-- Directions --
Give back exactly the lines from the start of the entries below to the line holding "the config entry.", that line included, and leave every picture out.

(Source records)
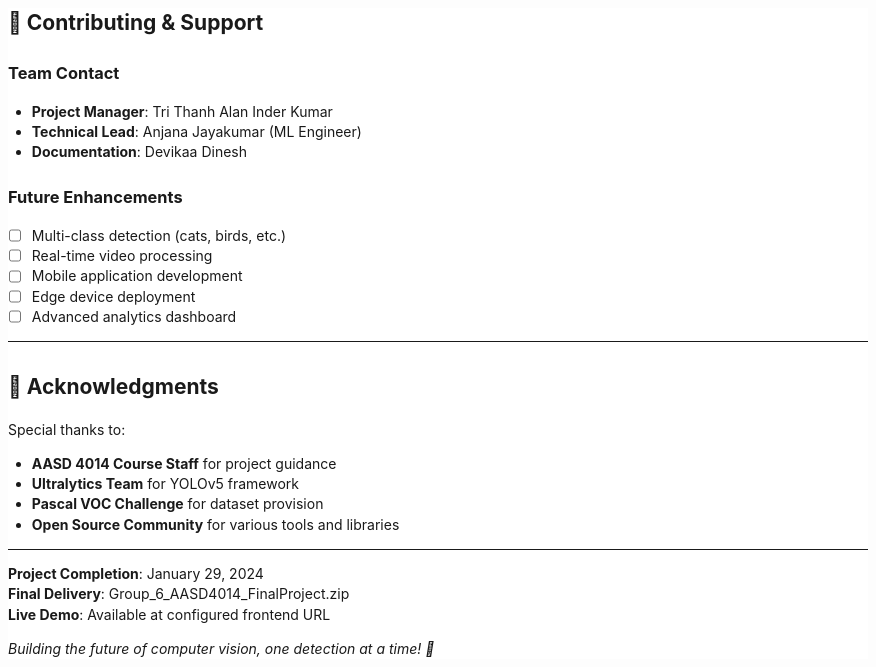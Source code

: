 
## 🤝 Contributing & Support

### Team Contact
- **Project Manager**: Tri Thanh Alan Inder Kumar
- **Technical Lead**: Anjana Jayakumar (ML Engineer)
- **Documentation**: Devikaa Dinesh

### Future Enhancements
- [ ] Multi-class detection (cats, birds, etc.)
- [ ] Real-time video processing
- [ ] Mobile application development
- [ ] Edge device deployment
- [ ] Advanced analytics dashboard

---

## 🎉 Acknowledgments

Special thanks to:
- **AASD 4014 Course Staff** for project guidance
- **Ultralytics Team** for YOLOv5 framework
- **Pascal VOC Challenge** for dataset provision
- **Open Source Community** for various tools and libraries

---

**Project Completion**: January 29, 2024  
**Final Delivery**: Group_6_AASD4014_FinalProject.zip  
**Live Demo**: Available at configured frontend URL  

*Building the future of computer vision, one detection at a time! 🚀*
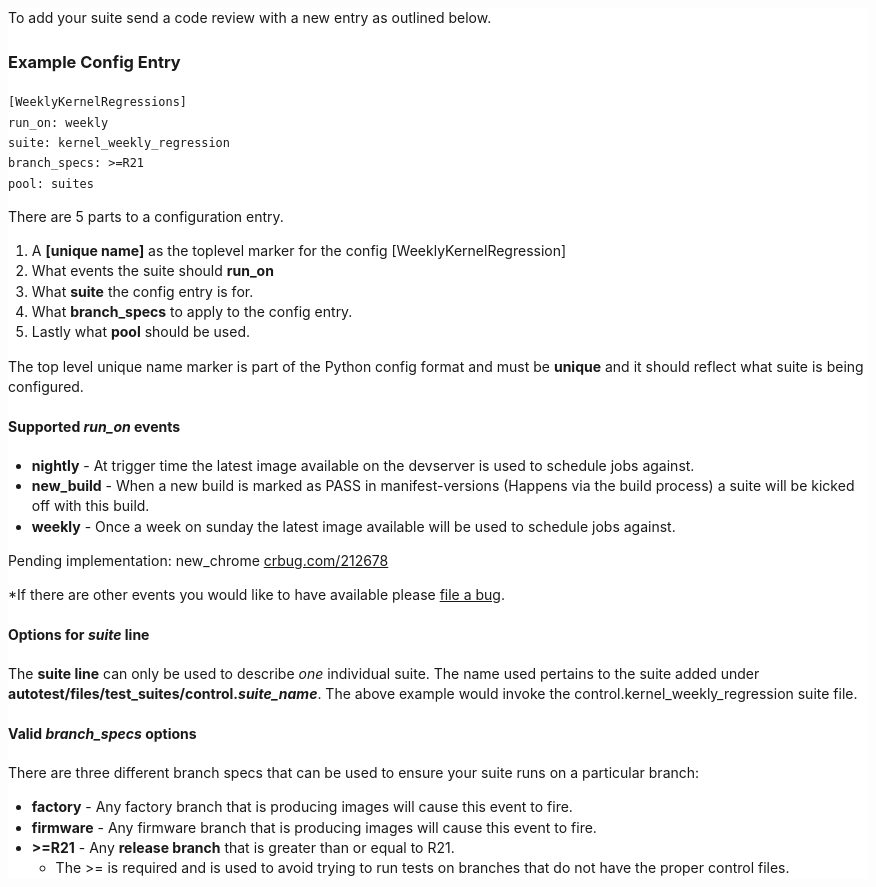 To add your suite send a code review with a new entry as outlined below.

### Example Config Entry

```none
[WeeklyKernelRegressions]
run_on: weekly
suite: kernel_weekly_regression
branch_specs: >=R21
pool: suites
```

There are 5 parts to a configuration entry.

1.  A **\[unique name\]** as the toplevel marker for the config
            \[WeeklyKernelRegression\]
2.  What events the suite should **run_on**
3.  What **suite** the config entry is for.
4.  What **branch_specs** to apply to the config entry.
5.  Lastly what **pool** should be used.

The top level unique name marker is part of the Python config format and must be
**unique** and it should reflect what suite is being configured.

#### Supported *run_on* events

*   **nightly** - At trigger time the latest image available on the
            devserver is used to schedule jobs against.
*   **new_build** - When a new build is marked as PASS in
            manifest-versions (Happens via the build process) a suite will be
            kicked off with this build.
*   **weekly** - Once a week on sunday the latest image available will
            be used to schedule jobs against.

Pending implementation: new_chrome [crbug.com/212678](https://crbug.com/212678)

\*If there are other events you would like to have available please [file a
bug](http://goto.google.com/chromeos-lab-bug).

#### Options for *suite* line

The **suite line** can only be used to describe *one* individual suite. The name
used pertains to the suite added under
**autotest/files/test_suites/control.*suite_name***. The above example would
invoke the control.kernel_weekly_regression suite file.

#### Valid *branch_specs* options

There are three different branch specs that can be used to ensure your suite
runs on a particular branch:

*   **factory** - Any factory branch that is producing images will cause
            this event to fire.
*   **firmware** - Any firmware branch that is producing images will
            cause this event to fire.
*   **&gt;=R21** - Any **release branch** that is greater than or equal
            to R21.
    *   The &gt;= is required and is used to avoid trying to run tests
                on branches that do not have the proper control files.
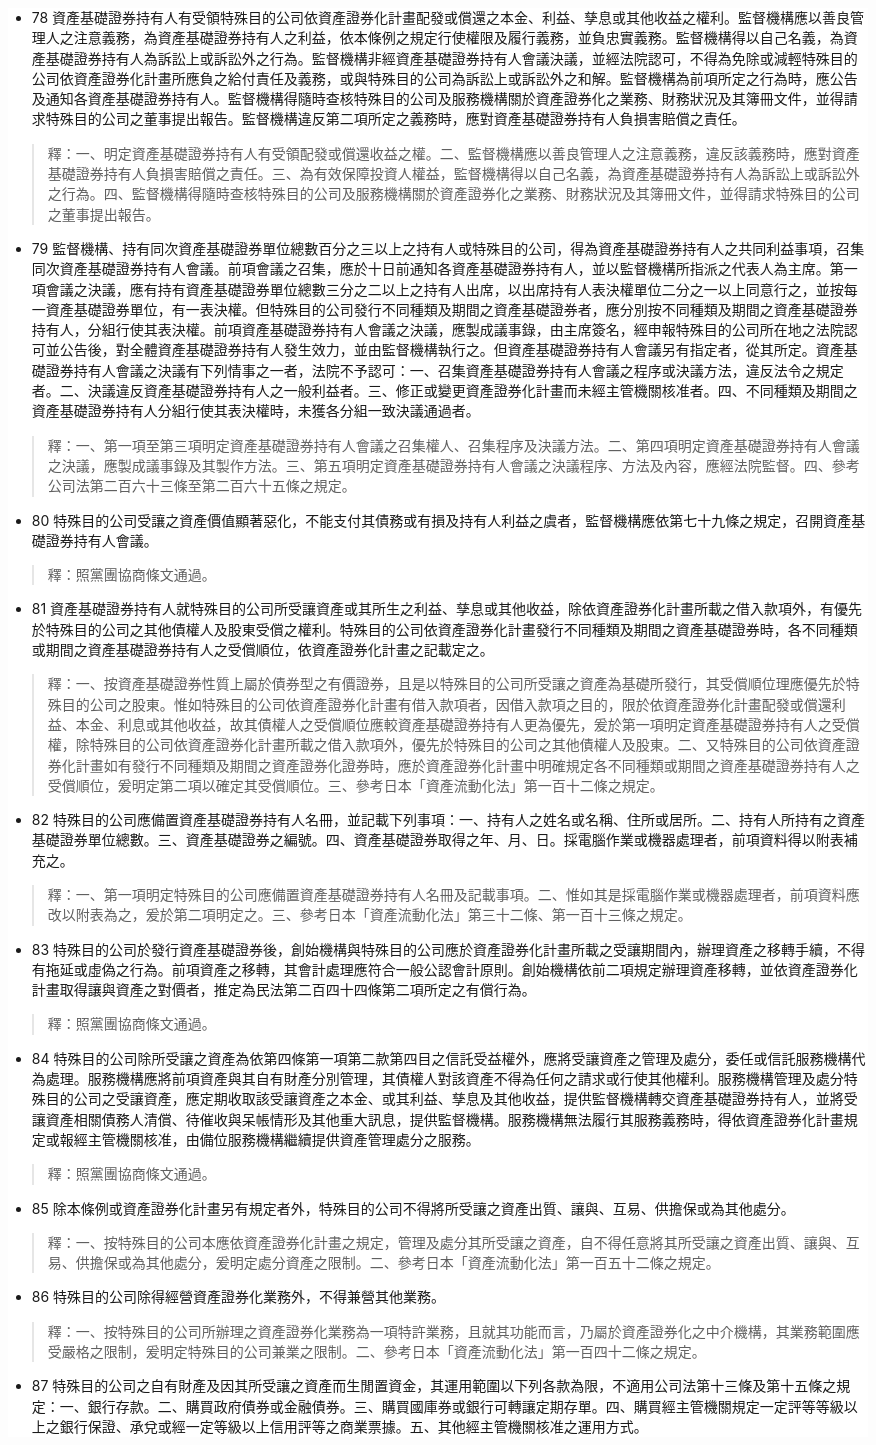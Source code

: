 * 78 資產基礎證券持有人有受領特殊目的公司依資產證券化計畫配發或償還之本金、利益、孳息或其他收益之權利。監督機構應以善良管理人之注意義務，為資產基礎證券持有人之利益，依本條例之規定行使權限及履行義務，並負忠實義務。監督機構得以自己名義，為資產基礎證券持有人為訴訟上或訴訟外之行為。監督機構非經資產基礎證券持有人會議決議，並經法院認可，不得為免除或減輕特殊目的公司依資產證券化計畫所應負之給付責任及義務，或與特殊目的公司為訴訟上或訴訟外之和解。監督機構為前項所定之行為時，應公告及通知各資產基礎證券持有人。監督機構得隨時查核特殊目的公司及服務機構關於資產證券化之業務、財務狀況及其簿冊文件，並得請求特殊目的公司之董事提出報告。監督機構違反第二項所定之義務時，應對資產基礎證券持有人負損害賠償之責任。

> 釋：一、明定資產基礎證券持有人有受領配發或償還收益之權。二、監督機構應以善良管理人之注意義務，違反該義務時，應對資產基礎證券持有人負損害賠償之責任。三、為有效保障投資人權益，監督機構得以自己名義，為資產基礎證券持有人為訴訟上或訴訟外之行為。四、監督機構得隨時查核特殊目的公司及服務機構關於資產證券化之業務、財務狀況及其簿冊文件，並得請求特殊目的公司之董事提出報告。

* 79 監督機構、持有同次資產基礎證券單位總數百分之三以上之持有人或特殊目的公司，得為資產基礎證券持有人之共同利益事項，召集同次資產基礎證券持有人會議。前項會議之召集，應於十日前通知各資產基礎證券持有人，並以監督機構所指派之代表人為主席。第一項會議之決議，應有持有資產基礎證券單位總數三分之二以上之持有人出席，以出席持有人表決權單位二分之一以上同意行之，並按每一資產基礎證券單位，有一表決權。但特殊目的公司發行不同種類及期間之資產基礎證券者，應分別按不同種類及期間之資產基礎證券持有人，分組行使其表決權。前項資產基礎證券持有人會議之決議，應製成議事錄，由主席簽名，經申報特殊目的公司所在地之法院認可並公告後，對全體資產基礎證券持有人發生效力，並由監督機構執行之。但資產基礎證券持有人會議另有指定者，從其所定。資產基礎證券持有人會議之決議有下列情事之一者，法院不予認可：一、召集資產基礎證券持有人會議之程序或決議方法，違反法令之規定者。二、決議違反資產基礎證券持有人之一般利益者。三、修正或變更資產證券化計畫而未經主管機關核准者。四、不同種類及期間之資產基礎證券持有人分組行使其表決權時，未獲各分組一致決議通過者。

> 釋：一、第一項至第三項明定資產基礎證券持有人會議之召集權人、召集程序及決議方法。二、第四項明定資產基礎證券持有人會議之決議，應製成議事錄及其製作方法。三、第五項明定資產基礎證券持有人會議之決議程序、方法及內容，應經法院監督。四、參考公司法第二百六十三條至第二百六十五條之規定。

* 80 特殊目的公司受讓之資產價值顯著惡化，不能支付其債務或有損及持有人利益之虞者，監督機構應依第七十九條之規定，召開資產基礎證券持有人會議。

> 釋：照黨團協商條文通過。

* 81 資產基礎證券持有人就特殊目的公司所受讓資產或其所生之利益、孳息或其他收益，除依資產證券化計畫所載之借入款項外，有優先於特殊目的公司之其他債權人及股東受償之權利。特殊目的公司依資產證券化計畫發行不同種類及期間之資產基礎證券時，各不同種類或期間之資產基礎證券持有人之受償順位，依資產證券化計畫之記載定之。

> 釋：一、按資產基礎證券性質上屬於債券型之有價證券，且是以特殊目的公司所受讓之資產為基礎所發行，其受償順位理應優先於特殊目的公司之股東。惟如特殊目的公司依資產證券化計畫有借入款項者，因借入款項之目的，限於依資產證券化計畫配發或償還利益、本金、利息或其他收益，故其債權人之受償順位應較資產基礎證券持有人更為優先，爰於第一項明定資產基礎證券持有人之受償權，除特殊目的公司依資產證券化計畫所載之借入款項外，優先於特殊目的公司之其他債權人及股東。二、又特殊目的公司依資產證券化計畫如有發行不同種類及期間之資產證券化證券時，應於資產證券化計畫中明確規定各不同種類或期間之資產基礎證券持有人之受償順位，爰明定第二項以確定其受償順位。三、參考日本「資產流動化法」第一百十二條之規定。

* 82 特殊目的公司應備置資產基礎證券持有人名冊，並記載下列事項：一、持有人之姓名或名稱、住所或居所。二、持有人所持有之資產基礎證券單位總數。三、資產基礎證券之編號。四、資產基礎證券取得之年、月、日。採電腦作業或機器處理者，前項資料得以附表補充之。

> 釋：一、第一項明定特殊目的公司應備置資產基礎證券持有人名冊及記載事項。二、惟如其是採電腦作業或機器處理者，前項資料應改以附表為之，爰於第二項明定之。三、參考日本「資產流動化法」第三十二條、第一百十三條之規定。

* 83 特殊目的公司於發行資產基礎證券後，創始機構與特殊目的公司應於資產證券化計畫所載之受讓期間內，辦理資產之移轉手續，不得有拖延或虛偽之行為。前項資產之移轉，其會計處理應符合一般公認會計原則。創始機構依前二項規定辦理資產移轉，並依資產證券化計畫取得讓與資產之對價者，推定為民法第二百四十四條第二項所定之有償行為。

> 釋：照黨團協商條文通過。

* 84 特殊目的公司除所受讓之資產為依第四條第一項第二款第四目之信託受益權外，應將受讓資產之管理及處分，委任或信託服務機構代為處理。服務機構應將前項資產與其自有財產分別管理，其債權人對該資產不得為任何之請求或行使其他權利。服務機構管理及處分特殊目的公司之受讓資產，應定期收取該受讓資產之本金、或其利益、孳息及其他收益，提供監督機構轉交資產基礎證券持有人，並將受讓資產相關債務人清償、待催收與呆帳情形及其他重大訊息，提供監督機構。服務機構無法履行其服務義務時，得依資產證券化計畫規定或報經主管機關核准，由備位服務機構繼續提供資產管理處分之服務。

> 釋：照黨團協商條文通過。

* 85 除本條例或資產證券化計畫另有規定者外，特殊目的公司不得將所受讓之資產出質、讓與、互易、供擔保或為其他處分。

> 釋：一、按特殊目的公司本應依資產證券化計畫之規定，管理及處分其所受讓之資產，自不得任意將其所受讓之資產出質、讓與、互易、供擔保或為其他處分，爰明定處分資產之限制。二、參考日本「資產流動化法」第一百五十二條之規定。

* 86 特殊目的公司除得經營資產證券化業務外，不得兼營其他業務。

> 釋：一、按特殊目的公司所辦理之資產證券化業務為一項特許業務，且就其功能而言，乃屬於資產證券化之中介機構，其業務範圍應受嚴格之限制，爰明定特殊目的公司兼業之限制。二、參考日本「資產流動化法」第一百四十二條之規定。

* 87 特殊目的公司之自有財產及因其所受讓之資產而生閒置資金，其運用範圍以下列各款為限，不適用公司法第十三條及第十五條之規定：一、銀行存款。二、購買政府債券或金融債券。三、購買國庫券或銀行可轉讓定期存單。四、購買經主管機關規定一定評等等級以上之銀行保證、承兌或經一定等級以上信用評等之商業票據。五、其他經主管機關核准之運用方式。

-- Exercise solution --
Source code

: 
## 🤝 Contributing & Support

### Team Contact
- **Project Manager**: Tri Thanh Alan Inder Kumar
- **Technical Lead**: Anjana Jayakumar (ML Engineer)
- **Documentation**: Devikaa Dinesh

### Future Enhancements
- [ ] Multi-class detection (cats, birds, etc.)
- [ ] Real-time video processing
- [ ] Mobile application development
- [ ] Edge device deployment
- [ ] Advanced analytics dashboard

---

## 🎉 Acknowledgments

Special thanks to:
- **AASD 4014 Course Staff** for project guidance
- **Ultralytics Team** for YOLOv5 framework
- **Pascal VOC Challenge** for dataset provision
- **Open Source Community** for various tools and libraries

---

**Project Completion**: January 29, 2024  
**Final Delivery**: Group_6_AASD4014_FinalProject.zip  
**Live Demo**: Available at configured frontend URL  

*Building the future of computer vision, one detection at a time! 🚀*
 To add your suite send a code review with a new entry as outlined below.

### Example Config Entry

```none
[WeeklyKernelRegressions]
run_on: weekly
suite: kernel_weekly_regression
branch_specs: >=R21
pool: suites
```

There are 5 parts to a configuration entry.

1.  A **\[unique name\]** as the toplevel marker for the config
            \[WeeklyKernelRegression\]
2.  What events the suite should **run_on**
3.  What **suite** the config entry is for.
4.  What **branch_specs** to apply to the config entry.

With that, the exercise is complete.